Face à la multiplication des satellites en orbite terrestre basse, la congestion du trafic spatial et les risques de collision constituent une préoccupation constante pour la communauté astronomique et les organismes de réglementation. Afin d'anticiper les changements de l'environnement naturel et les risques potentiels, Michael Nicolls, vice-président de l'ingénierie chez Starlink (division de SpaceX), a récemment annoncé que l'entreprise abaisserait progressivement sa principale constellation de satellites de communication, actuellement en orbite à 550 kilomètres d'altitude, vers une orbite à 480 kilomètres. Ce changement d'orbite devrait être achevé d'ici 2026, principalement pour s'adapter aux variations du cycle d'activité solaire et garantir la préservation de l'environnement spatial.
À l'approche du minimum solaire, l'amincissement de l'atmosphère constitue une préoccupation latente.

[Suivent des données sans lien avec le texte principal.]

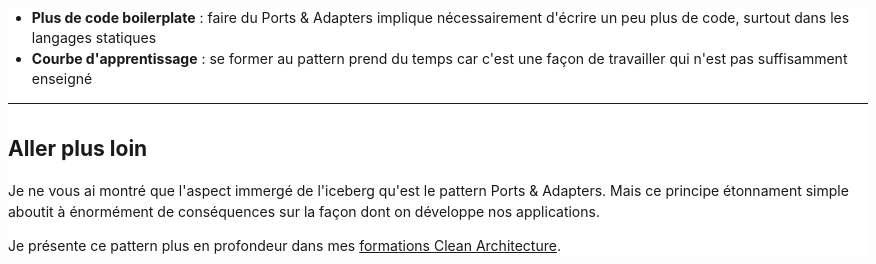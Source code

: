 - **Plus de code boilerplate** : faire du Ports & Adapters implique nécessairement d'écrire un peu plus de code, surtout dans les langages statiques
- **Courbe d'apprentissage** : se former au pattern prend du temps car c'est une façon de travailler qui n'est pas suffisamment enseigné


--- 

## Aller plus loin

Je ne vous ai montré que l'aspect immergé de l'iceberg qu'est le pattern Ports & Adapters. Mais ce principe étonnament simple aboutit 
à énormément de conséquences sur la façon dont on développe nos applications.

Je présente ce pattern plus en profondeur dans mes [formations Clean Architecture](https://clean-architecture.ancyracademy.fr).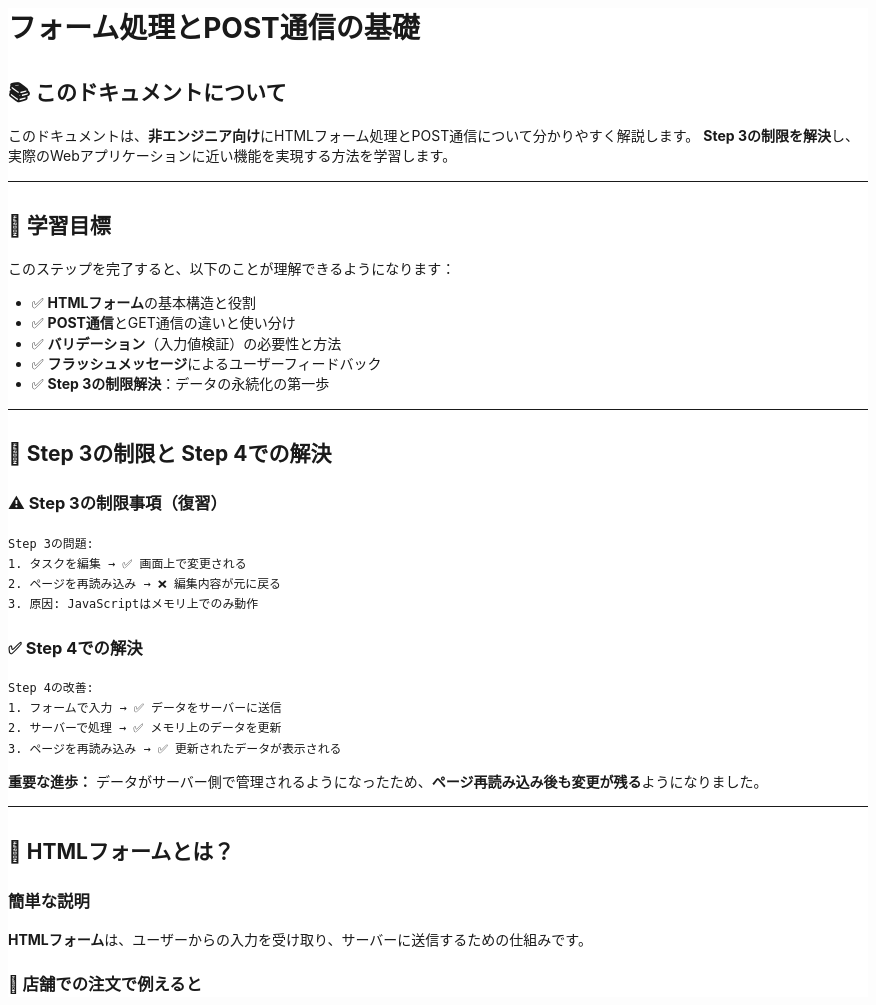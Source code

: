 # フォーム処理とPOST通信の基礎

## 📚 このドキュメントについて

このドキュメントは、**非エンジニア向け**にHTMLフォーム処理とPOST通信について分かりやすく解説します。
**Step 3の制限を解決**し、実際のWebアプリケーションに近い機能を実現する方法を学習します。

---

## 🎯 学習目標

このステップを完了すると、以下のことが理解できるようになります：

- ✅ **HTMLフォーム**の基本構造と役割
- ✅ **POST通信**とGET通信の違いと使い分け
- ✅ **バリデーション**（入力値検証）の必要性と方法
- ✅ **フラッシュメッセージ**によるユーザーフィードバック
- ✅ **Step 3の制限解決**：データの永続化の第一歩

---

## 🔄 Step 3の制限と Step 4での解決

### ⚠️ Step 3の制限事項（復習）

```
Step 3の問題:
1. タスクを編集 → ✅ 画面上で変更される
2. ページを再読み込み → ❌ 編集内容が元に戻る
3. 原因: JavaScriptはメモリ上でのみ動作
```

### ✅ Step 4での解決

```
Step 4の改善:
1. フォームで入力 → ✅ データをサーバーに送信
2. サーバーで処理 → ✅ メモリ上のデータを更新
3. ページを再読み込み → ✅ 更新されたデータが表示される
```

**重要な進歩：** データがサーバー側で管理されるようになったため、**ページ再読み込み後も変更が残る**ようになりました。

---

## 📝 HTMLフォームとは？

### 簡単な説明
**HTMLフォーム**は、ユーザーからの入力を受け取り、サーバーに送信するための仕組みです。

### 🏪 店舗での注文で例えると
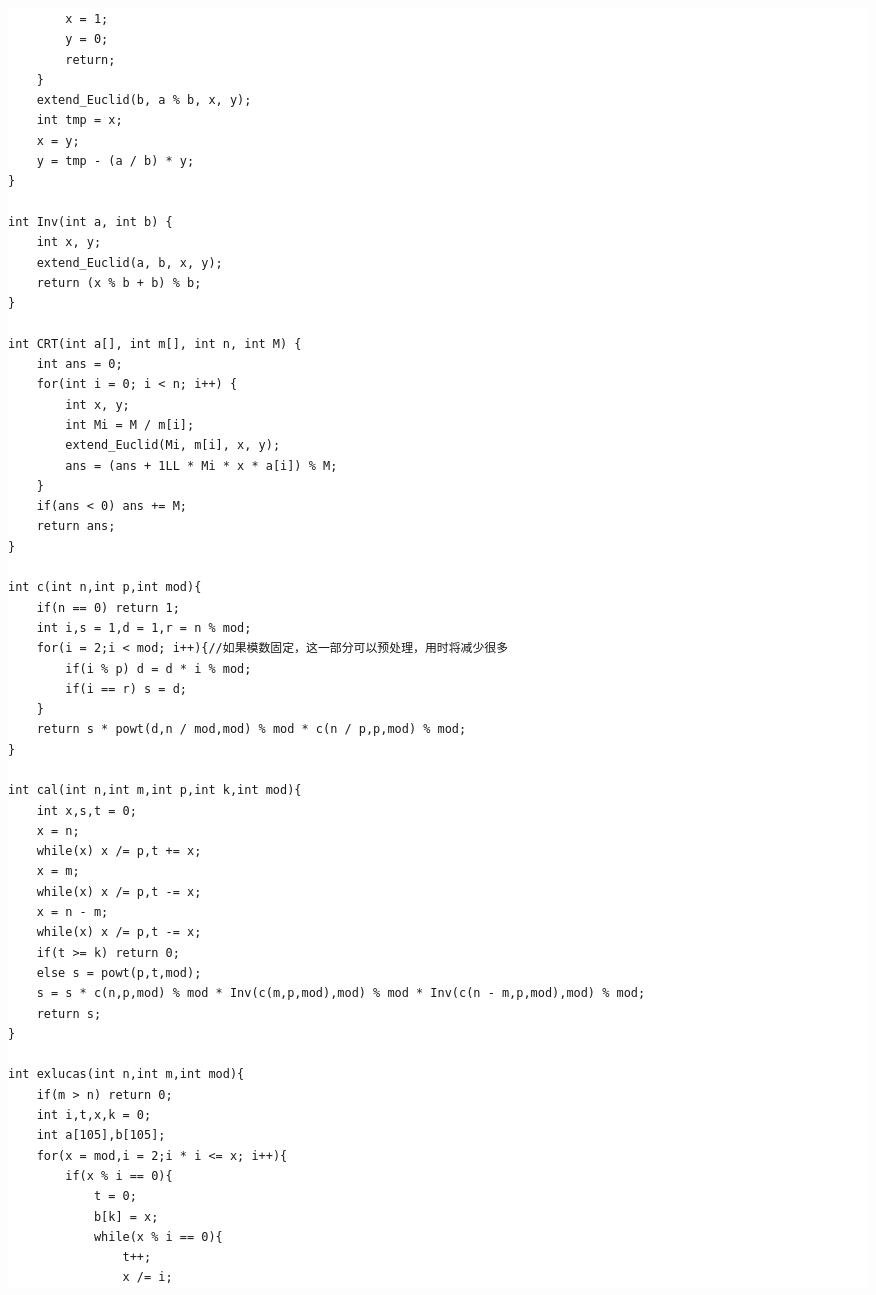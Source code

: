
 ```
        x = 1;
        y = 0;
        return;
    }
    extend_Euclid(b, a % b, x, y);
    int tmp = x;
    x = y;
    y = tmp - (a / b) * y;
}

int Inv(int a, int b) {
    int x, y;
    extend_Euclid(a, b, x, y);
    return (x % b + b) % b;
}

int CRT(int a[], int m[], int n, int M) {
    int ans = 0;
    for(int i = 0; i < n; i++) {
        int x, y;
        int Mi = M / m[i];
        extend_Euclid(Mi, m[i], x, y);
        ans = (ans + 1LL * Mi * x * a[i]) % M;
    }
    if(ans < 0) ans += M;
    return ans;
}

int c(int n,int p,int mod){
    if(n == 0) return 1;
    int i,s = 1,d = 1,r = n % mod;
    for(i = 2;i < mod; i++){//如果模数固定，这一部分可以预处理，用时将减少很多
        if(i % p) d = d * i % mod;
        if(i == r) s = d;
    }
    return s * powt(d,n / mod,mod) % mod * c(n / p,p,mod) % mod;
}

int cal(int n,int m,int p,int k,int mod){
    int x,s,t = 0;
    x = n;
    while(x) x /= p,t += x;
    x = m;
    while(x) x /= p,t -= x;
    x = n - m;
    while(x) x /= p,t -= x;
    if(t >= k) return 0;
    else s = powt(p,t,mod);
    s = s * c(n,p,mod) % mod * Inv(c(m,p,mod),mod) % mod * Inv(c(n - m,p,mod),mod) % mod;
    return s;
}

int exlucas(int n,int m,int mod){
    if(m > n) return 0;
    int i,t,x,k = 0;
    int a[105],b[105];
    for(x = mod,i = 2;i * i <= x; i++){
        if(x % i == 0){
            t = 0;
            b[k] = x;
            while(x % i == 0){
                t++;
                x /= i;
```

La raison principale pour laquelle SpaceX a pris cette décision est étroitement liée au cycle d'activité solaire.
Lorsque l'activité solaire approche de son minimum, la densité de la haute atmosphère terrestre diminue, réduisant ainsi la résistance de l'air pour les objets en orbite. Par conséquent, si un satellite tombe en panne à une altitude de 550 kilomètres, il pourrait lui falloir plus de quatre ans, durant le minimum solaire, pour se désintégrer dans l'atmosphère en raison de la dégradation naturelle de son orbite.
Au cours de ces quatre longues années, ce satellite incontrôlable deviendra une bombe à retardement dans l'espace, augmentant le risque de collisions avec d'autres satellites ou des débris spatiaux.
Starlink entame une importante reconfiguration de sa constellation de satellites, axée sur le renforcement de la sécurité spatiale. Nous abaissons tous les @Starlink Environ 4 400 satellites orbitent entre 550 km et 480 km d’altitude au cours de l’année 2026. L’abaissement de la coque est étroitement surveillé…
— Michael Nicolls (@michaelnicollsx) 1 janvier 2026
La portée a été réduite à 480 kilomètres et le temps de destruction automatique a été raccourci à quelques mois.
Pour raccourcir cette période dangereuse, SpaceX a décidé d'« abaisser activement » la position d'environ 4 400 satellites à une altitude de 550 kilomètres.
Michael Nicolls a expliqué qu'à une altitude de 480 kilomètres, la densité atmosphérique est relativement élevée. Même pendant le minimum solaire, la résistance de l'air subie par le satellite hors service est suffisamment importante pour réduire son temps de rentrée atmosphérique de plus de 80 %, passant de quatre ans à quelques mois seulement. Ceci permet à l'objet hors service de quitter rapidement son orbite, sans consommer de précieuses ressources spatiales.
De plus, les orbites inférieures à 500 kilomètres sont actuellement relativement « vides », avec moins de débris spatiaux existants et d'autres grandes galaxies satellites ; déplacer Starlink vers cet emplacement peut donc réduire encore davantage le risque de collision.
Avec des dizaines de milliers de satellites en orbite, les données de fiabilité sont étonnantes.
Depuis le lancement de ses premiers satellites en 2019, Starlink a déployé un total de 10 000 satellites. Après déduction des satellites mis hors service, plus de 9 000 sont toujours en orbite.
SpaceX a également profité de cette occasion pour mettre en avant la fiabilité exceptionnelle de ses satellites. Sur plus de 9000 2 satellites actuellement en service, seuls deux ont connu des défaillances. Malgré cela, SpaceX souhaite toujours mettre en place un mécanisme de mise hors service rigoureux afin d'éviter que d'éventuels dysfonctionnements ne dégénèrent en un problème catastrophique de débris spatiaux.
Analyse : L’autodiscipline des grandes entreprises est essentielle à la durabilité du secteur spatial.
Starlink, l'opérateur possédant le plus grand nombre de satellites en orbite autour de la Terre, est souvent accusé de contribuer à la formation de débris spatiaux. Cette désorbitation volontaire, bien qu'entraînant une augmentation de la résistance de l'air pour le satellite, ce qui peut légèrement réduire sa durée de vie ou accroître sa consommation de carburant (pour le maintien de son orbite), a permis de rendre l'espace plus sûr.
Il s'agit d'une stratégie de « repli pour mieux avancer ». En abaissant l'orbite à une altitude où elle est plus facilement détruite par les processus naturels, SpaceX répond non seulement aux exigences réglementaires, mais crée également une zone de sécurité accrue pour les futurs lancements de satellites de deuxième et troisième génération par Starship. En effet, si l'orbite terrestre basse est encombrée de débris, SpaceX, dont l'activité repose sur ces orbites, sera la plus durement touchée.